Copending application Ser. No. 666,115 (now U.S. Pat. No. 4,071,456) discloses that alumina can be circulated in an FCC system in order to shift sulfur from the regenerator flue gas to the reactor effluent. The alumina can be used either as a component of the catalyst particles or in the form of separate particles physically mixed with the catalyst particles.
Copending application Ser. No. 751,640 (now U.S. Pat. No. 4,115,249) discloses that sulfur can be shifted from the regenerator flue gas to the reactor effluent in an FCC system by circulating in the system a silica-containing catalyst which has been calcined and then impregnated with alumina or a compound decomposable to alumina.
Virtually all FCC catalysts presently used include a gel or clay type silica-alumina matrix in which are dispersed particles of a zeolitic crystalline aluminosilicate. One method used commercially for manufacturing the catalysts used in FCC systems involves formation of a silica-alumina cogel, addition of small particles of a zeolite to the cogel, and formation of catalyst particles by spray-drying. Another commercial method for manufacturing FCC catalyst involves formation of zeolite particles in situ in a silica-alumina mixture such as a clay, by heat, pressure, acid treatment, etc., followed by spray-drying particle formation.

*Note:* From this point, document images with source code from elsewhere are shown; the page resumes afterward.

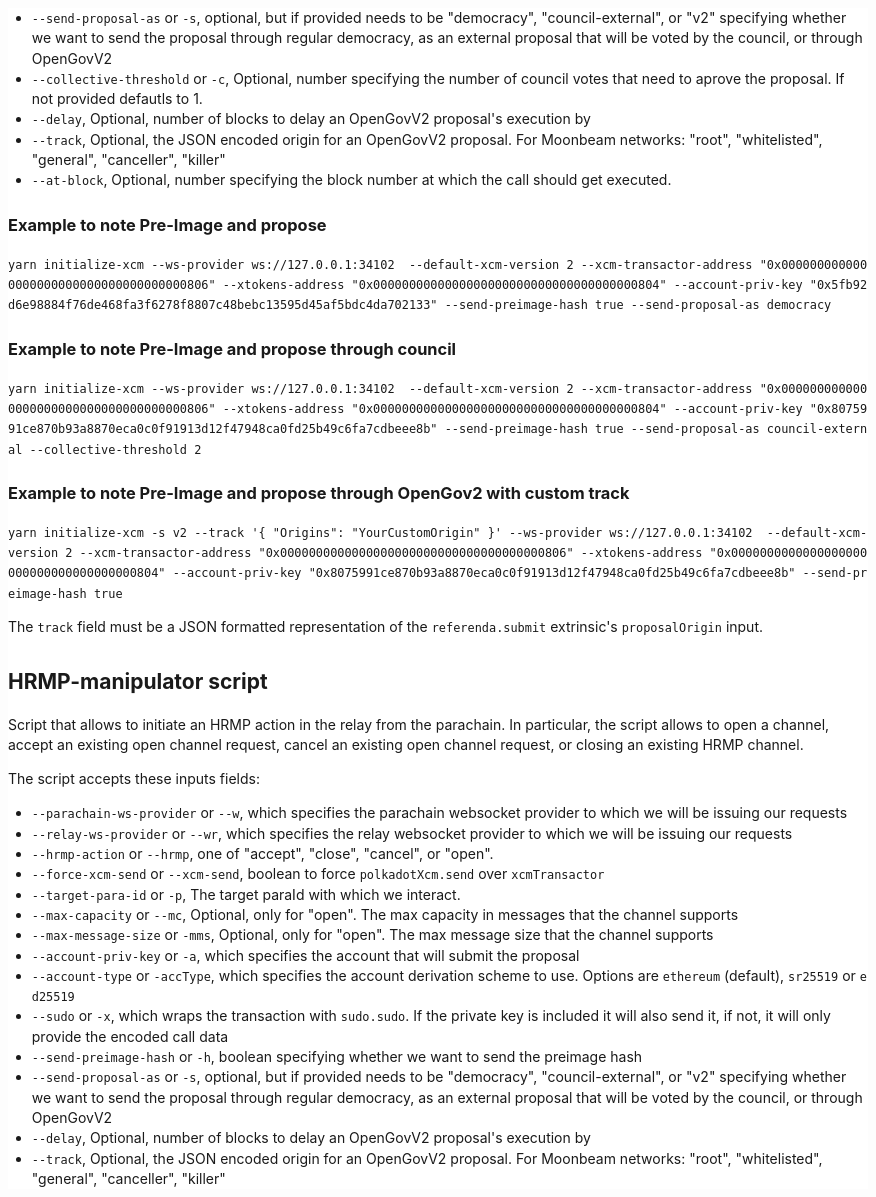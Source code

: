 - `--send-proposal-as` or `-s`, optional, but if provided needs to be "democracy", "council-external", or "v2" specifying whether we want to send the proposal through regular democracy, as an external proposal that will be voted by the council, or through OpenGovV2
- `--collective-threshold` or `-c`, Optional, number specifying the number of council votes that need to aprove the proposal. If not provided defautls to 1.
- `--delay`, Optional, number of blocks to delay an OpenGovV2 proposal's execution by
- `--track`, Optional, the JSON encoded origin for an OpenGovV2 proposal. For Moonbeam networks: "root", "whitelisted", "general", "canceller", "killer"
- `--at-block`, Optional, number specifying the block number at which the call should get executed.

### Example to note Pre-Image and propose

`yarn initialize-xcm --ws-provider ws://127.0.0.1:34102  --default-xcm-version 2 --xcm-transactor-address "0x0000000000000000000000000000000000000806" --xtokens-address "0x0000000000000000000000000000000000000804" --account-priv-key "0x5fb92d6e98884f76de468fa3f6278f8807c48bebc13595d45af5bdc4da702133" --send-preimage-hash true --send-proposal-as democracy`

### Example to note Pre-Image and propose through council

`yarn initialize-xcm --ws-provider ws://127.0.0.1:34102  --default-xcm-version 2 --xcm-transactor-address "0x0000000000000000000000000000000000000806" --xtokens-address "0x0000000000000000000000000000000000000804" --account-priv-key "0x8075991ce870b93a8870eca0c0f91913d12f47948ca0fd25b49c6fa7cdbeee8b" --send-preimage-hash true --send-proposal-as council-external --collective-threshold 2`

### Example to note Pre-Image and propose through OpenGov2 with custom track

`yarn initialize-xcm -s v2 --track '{ "Origins": "YourCustomOrigin" }' --ws-provider ws://127.0.0.1:34102  --default-xcm-version 2 --xcm-transactor-address "0x0000000000000000000000000000000000000806" --xtokens-address "0x0000000000000000000000000000000000000804" --account-priv-key "0x8075991ce870b93a8870eca0c0f91913d12f47948ca0fd25b49c6fa7cdbeee8b" --send-preimage-hash true`

The `track` field must be a JSON formatted representation of the `referenda.submit` extrinsic's `proposalOrigin` input.  

## HRMP-manipulator script

Script that allows to initiate an HRMP action in the relay from the parachain. In particular, the script allows to open a channel, accept an existing open channel request, cancel an existing open channel request, or closing an existing HRMP channel.

The script accepts these inputs fields:
- `--parachain-ws-provider` or `--w`, which specifies the parachain websocket provider to which we will be issuing our requests
- `--relay-ws-provider` or `--wr`, which specifies the relay websocket provider to which we will be issuing our requests
- `--hrmp-action` or `--hrmp`, one of "accept", "close", "cancel", or "open".
- `--force-xcm-send` or `--xcm-send`, boolean to force `polkadotXcm.send` over `xcmTransactor`
- `--target-para-id` or `-p`, The target paraId with which we interact.
- `--max-capacity` or `--mc`, Optional, only for "open". The max capacity in messages that the channel supports
- `--max-message-size` or `-mms`, Optional, only for "open". The max message size that the channel supports
- `--account-priv-key` or `-a`, which specifies the account that will submit the proposal
- `--account-type` or `-accType`, which specifies the account derivation scheme to use. Options are `ethereum` (default), `sr25519` or `ed25519`
- `--sudo` or `-x`, which wraps the transaction with `sudo.sudo`. If the private key is included it will also send it, if not, it will only provide the encoded call data
- `--send-preimage-hash` or `-h`, boolean specifying whether we want to send the preimage hash
- `--send-proposal-as` or `-s`, optional, but if provided needs to be "democracy", "council-external", or "v2" specifying whether we want to send the proposal through regular democracy, as an external proposal that will be voted by the council, or through OpenGovV2
- `--delay`, Optional, number of blocks to delay an OpenGovV2 proposal's execution by
- `--track`, Optional, the JSON encoded origin for an OpenGovV2 proposal. For Moonbeam networks: "root", "whitelisted", "general", "canceller", "killer"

Several U.S. patents describe the incorporation of fine particles of an inorganic oxide into catalyst particles. U.S. Pat. No. 2,487,065 discloses dispersing a fine powder of fused alumina, clay, pumice or the like into an inorganic acid sol, setting the sol into a hydrogel, and drying particles of the hydrogel to form a catalyst or catalyst base. U.S. Pat. No. 2,727,868 describes thermal treatment of kaolin clay, followed by mixing the clay with a silica gel. U.S. Pat. No. 2,935,463 describes physical mixtures of alumina into clays and synthetic silica-alumina mixtures. U.S. Pat. No. 3,193,511 describes dispersing into a silica-alumina matrix 2- to 7- micron-diameter particles of alpha-alumina which has been calcined at above 2000.degree. F. U.S. Pat. No. 3,224,961 shows physical mixture or precipitation of alumina into silica-alumina particles. U.S. Pat. No. 3,312,615 describes physical mixture of molecular sieve particles and alpha-alumina particles into a silica-alumina matrix. U.S. Pat. No. 3,542,670 describes formation of a physical mixture of hydrated alumina and zeolite particles with a silica-alumina hydrogel. U.S. Pat. No. 3,788,977 describes the addition of molecular sieve particles and alumina particles to a clay or synthetic silica-alumina matrix. The alumina used has previously been impregnated with platinum or uranium. U.S. Pat. No. 3,933,621 describes the manufacture of an FCC catalyst containing 56-90 weight percent alumina. U.S. Pat. No. 4,012,339 describes the use of calcined alumina fines in the preparation of an extruded catalyst.